Born: October 25, 1825
Vienna, Austria
Died: June 3, 1899
Vienna, Austria

Austrian composer

Johann Strauss, Vienna's greatest composer of light music, was known for his waltzes (dances) and operettas (light operas with songs and dances). His music seems to capture the height of elegance and refinement of the Hapsburg regime.

Early life

Johann Strauss Jr. was born on October 25, 1825, in Vienna, Austria. He was the eldest son of Johann Strauss Sr., a famous composer and conductor, known as "the father of the waltz." Although the elder Strauss wanted his sons to pursue business careers, the musical talents of Johann, Jr., quickly became evident, as he composed his first waltz at the age of six.

Strauss's mother secretly encouraged the musical education of her son behind his father's back. She arranged for one of the members of the father's orchestra to give the younger Johann lessons without his father's knowledge. When his father left the family in 1940, Strauss was relieved, for it meant that he could freely pursue his music without secrecy. At the age of nineteen he organized his own small orchestra, which performed some of his compositions in a restaurant in Hietzing. When his father died in 1849, Strauss combined his band with his father's and became the leader. He ultimately earned his own nickname, "the king of the waltz," or "the waltz king."

Touring

Strauss toured throughout Europe and England with great success and also went to America. He conducted huge concerts in Boston, Massachusetts, and New York City. He was the official conductor of the court balls in Vienna from 1863 to 1870. During this time he composed his most famous waltzes, including On the Beautiful Blue Danube (1867), probably the best-known waltz ever written, Artist's Life (1867), Tales from the Vienna Woods (1868), and Wine, Women, and Song (1869).
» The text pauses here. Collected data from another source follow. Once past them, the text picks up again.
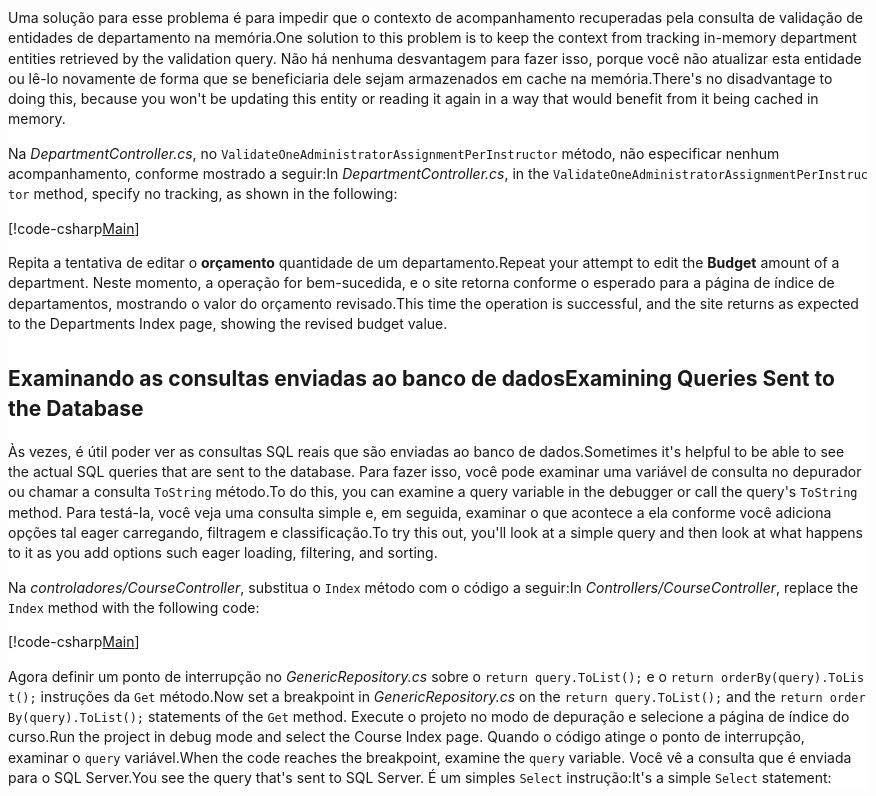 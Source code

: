 <span data-ttu-id="4e08c-217">Uma solução para esse problema é para impedir que o contexto de acompanhamento recuperadas pela consulta de validação de entidades de departamento na memória.</span><span class="sxs-lookup"><span data-stu-id="4e08c-217">One solution to this problem is to keep the context from tracking in-memory department entities retrieved by the validation query.</span></span> <span data-ttu-id="4e08c-218">Não há nenhuma desvantagem para fazer isso, porque você não atualizar esta entidade ou lê-lo novamente de forma que se beneficiaria dele sejam armazenados em cache na memória.</span><span class="sxs-lookup"><span data-stu-id="4e08c-218">There's no disadvantage to doing this, because you won't be updating this entity or reading it again in a way that would benefit from it being cached in memory.</span></span>

<span data-ttu-id="4e08c-219">Na *DepartmentController.cs*, no `ValidateOneAdministratorAssignmentPerInstructor` método, não especificar nenhum acompanhamento, conforme mostrado a seguir:</span><span class="sxs-lookup"><span data-stu-id="4e08c-219">In *DepartmentController.cs*, in the `ValidateOneAdministratorAssignmentPerInstructor` method, specify no tracking, as shown in the following:</span></span>

[!code-csharp[Main](advanced-entity-framework-scenarios-for-an-mvc-web-application/samples/sample12.cs?highlight=4)]

<span data-ttu-id="4e08c-220">Repita a tentativa de editar o **orçamento** quantidade de um departamento.</span><span class="sxs-lookup"><span data-stu-id="4e08c-220">Repeat your attempt to edit the **Budget** amount of a department.</span></span> <span data-ttu-id="4e08c-221">Neste momento, a operação for bem-sucedida, e o site retorna conforme o esperado para a página de índice de departamentos, mostrando o valor do orçamento revisado.</span><span class="sxs-lookup"><span data-stu-id="4e08c-221">This time the operation is successful, and the site returns as expected to the Departments Index page, showing the revised budget value.</span></span>

## <a name="examining-queries-sent-to-the-database"></a><span data-ttu-id="4e08c-222">Examinando as consultas enviadas ao banco de dados</span><span class="sxs-lookup"><span data-stu-id="4e08c-222">Examining Queries Sent to the Database</span></span>

<span data-ttu-id="4e08c-223">Às vezes, é útil poder ver as consultas SQL reais que são enviadas ao banco de dados.</span><span class="sxs-lookup"><span data-stu-id="4e08c-223">Sometimes it's helpful to be able to see the actual SQL queries that are sent to the database.</span></span> <span data-ttu-id="4e08c-224">Para fazer isso, você pode examinar uma variável de consulta no depurador ou chamar a consulta `ToString` método.</span><span class="sxs-lookup"><span data-stu-id="4e08c-224">To do this, you can examine a query variable in the debugger or call the query's `ToString` method.</span></span> <span data-ttu-id="4e08c-225">Para testá-la, você veja uma consulta simple e, em seguida, examinar o que acontece a ela conforme você adiciona opções tal eager carregando, filtragem e classificação.</span><span class="sxs-lookup"><span data-stu-id="4e08c-225">To try this out, you'll look at a simple query and then look at what happens to it as you add options such eager loading, filtering, and sorting.</span></span>

<span data-ttu-id="4e08c-226">Na *controladores/CourseController*, substitua o `Index` método com o código a seguir:</span><span class="sxs-lookup"><span data-stu-id="4e08c-226">In *Controllers/CourseController*, replace the `Index` method with the following code:</span></span>

[!code-csharp[Main](advanced-entity-framework-scenarios-for-an-mvc-web-application/samples/sample13.cs?highlight=3)]

<span data-ttu-id="4e08c-227">Agora definir um ponto de interrupção no *GenericRepository.cs* sobre o `return query.ToList();` e o `return orderBy(query).ToList();` instruções da `Get` método.</span><span class="sxs-lookup"><span data-stu-id="4e08c-227">Now set a breakpoint in *GenericRepository.cs* on the `return query.ToList();` and the `return orderBy(query).ToList();` statements of the `Get` method.</span></span> <span data-ttu-id="4e08c-228">Execute o projeto no modo de depuração e selecione a página de índice do curso.</span><span class="sxs-lookup"><span data-stu-id="4e08c-228">Run the project in debug mode and select the Course Index page.</span></span> <span data-ttu-id="4e08c-229">Quando o código atinge o ponto de interrupção, examinar o `query` variável.</span><span class="sxs-lookup"><span data-stu-id="4e08c-229">When the code reaches the breakpoint, examine the `query` variable.</span></span> <span data-ttu-id="4e08c-230">Você vê a consulta que é enviada para o SQL Server.</span><span class="sxs-lookup"><span data-stu-id="4e08c-230">You see the query that's sent to SQL Server.</span></span> <span data-ttu-id="4e08c-231">É um simples `Select` instrução:</span><span class="sxs-lookup"><span data-stu-id="4e08c-231">It's a simple `Select` statement:</span></span>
In 1863 Jacques Offenbach (18191880), Paris's most popular composer of light operas, visited Vienna. The two composers met. The success of Offenbach's stage works encouraged Strauss to try writing operettas. He resigned as court conductor in 1870 to devote himself to this pursuit.

Operettas and waltzes

Three operettas are consistently popular and available for performance today. The finest of them, Die Fledermaus (1874; The Bat ), is probably one of the greatest operettas ever written and a masterpiece of its kind. The lovely Du und Du waltz is made up of excerpts from this work. His two other most successful operettas were A Night in Venice (1883), from which he derived the music for the Lagoon Waltz, and The Gypsy Baron (1885), from which stems the Treasure Waltz.

Strauss continued to compose dance music, including the famous waltzes Roses from the South (1880) and Voices of Spring (1883). This last work, most often heard today as a purely instrumental composition, was originally conceived with a soprano solo as the composer's only independent vocal waltz.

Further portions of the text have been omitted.